Call multiply this format is very simple. As any of the methods has in arguments matrix, vector and the number of repetitions of this operation. In addition, a takes one special parameter - block size.

    m = matrixmultiplication.multiply_ellpack(matrix,
                                              vector,
                                              block_size=128,
                                              repeat=10)
    print 'List of execution times: {0}'.format(m[1])

1.3 SLICED multiplication

This method has three specials parameters: threads per row, slice size, align - constant to calculation and set align of the matrix.

    m = matrixmultiplication.multiply_sliced(matrix,
                                             vector,
                                             align=64,
                                             slice_size=32,
                                             threads_per_row=2,
                                             repeat=10)
    print 'List of execution times: {0}'.format(m[1])

1.4 SERTILP multiplication

This method has specials parameters: threads per row, slice size, align, prefetch - number of requests for access to data notified in advance.

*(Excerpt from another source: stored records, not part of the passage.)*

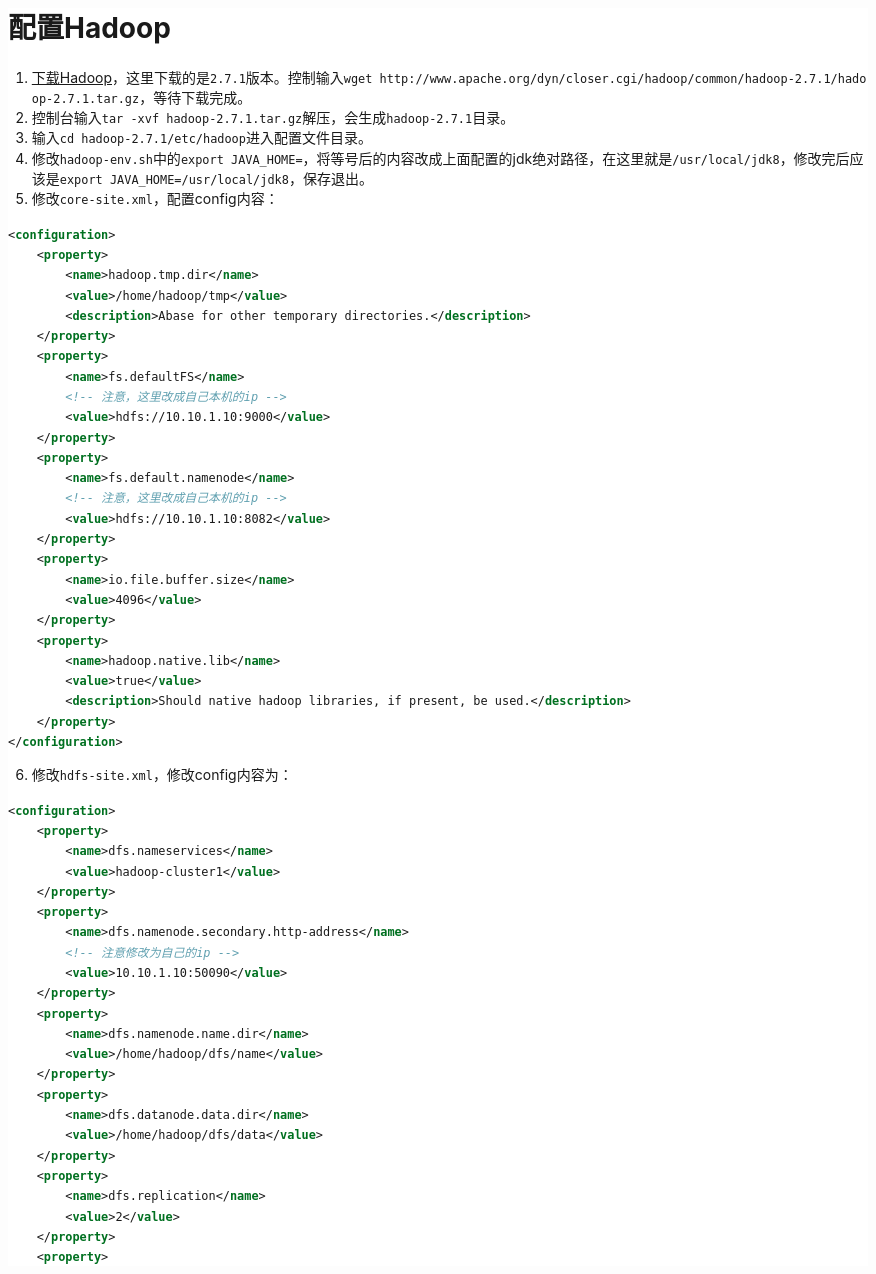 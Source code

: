 # 配置Hadoop
1. [下载Hadoop](http://hadoop.apache.org/releases.html)，这里下载的是`2.7.1`版本。控制输入`wget http://www.apache.org/dyn/closer.cgi/hadoop/common/hadoop-2.7.1/hadoop-2.7.1.tar.gz`，等待下载完成。
2. 控制台输入`tar -xvf hadoop-2.7.1.tar.gz`解压，会生成`hadoop-2.7.1`目录。
3. 输入`cd hadoop-2.7.1/etc/hadoop`进入配置文件目录。
4. 修改`hadoop-env.sh`中的`export JAVA_HOME=`，将等号后的内容改成上面配置的jdk绝对路径，在这里就是`/usr/local/jdk8`，修改完后应该是`export JAVA_HOME=/usr/local/jdk8`，保存退出。
5. 修改`core-site.xml`，配置config内容：

```xml
<configuration>
    <property>
        <name>hadoop.tmp.dir</name>
        <value>/home/hadoop/tmp</value>
        <description>Abase for other temporary directories.</description>
    </property>
    <property>
        <name>fs.defaultFS</name>
        <!-- 注意，这里改成自己本机的ip -->
        <value>hdfs://10.10.1.10:9000</value>
    </property>
    <property>
        <name>fs.default.namenode</name>
        <!-- 注意，这里改成自己本机的ip -->
        <value>hdfs://10.10.1.10:8082</value>
    </property>
    <property>
        <name>io.file.buffer.size</name>
        <value>4096</value>
    </property>
    <property>
        <name>hadoop.native.lib</name>
        <value>true</value>
        <description>Should native hadoop libraries, if present, be used.</description>
    </property>
</configuration>
```
6. 修改`hdfs-site.xml`，修改config内容为：

```xml
<configuration>
    <property>
        <name>dfs.nameservices</name>
        <value>hadoop-cluster1</value>
    </property>
    <property>
        <name>dfs.namenode.secondary.http-address</name>
        <!-- 注意修改为自己的ip -->
        <value>10.10.1.10:50090</value>
    </property>
    <property>
        <name>dfs.namenode.name.dir</name>
        <value>/home/hadoop/dfs/name</value>
    </property>
    <property>
        <name>dfs.datanode.data.dir</name>
        <value>/home/hadoop/dfs/data</value>
    </property>
    <property>
        <name>dfs.replication</name>
        <value>2</value>
    </property>
    <property>
```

    m = matrixmultiplication.multiply_sertilp(matrix,
                                              threads_per_row=2,
                                              slice_size=32,
                                              prefetch=2,
                                              align=64,
                                              repeat=10)
    print 'List of execution times: {0}'.format(m[1])

1.5 ERTILP multiplication

This method has specials parameters: threads per row, block size, prefetch - number of requests for access to data notified in advance.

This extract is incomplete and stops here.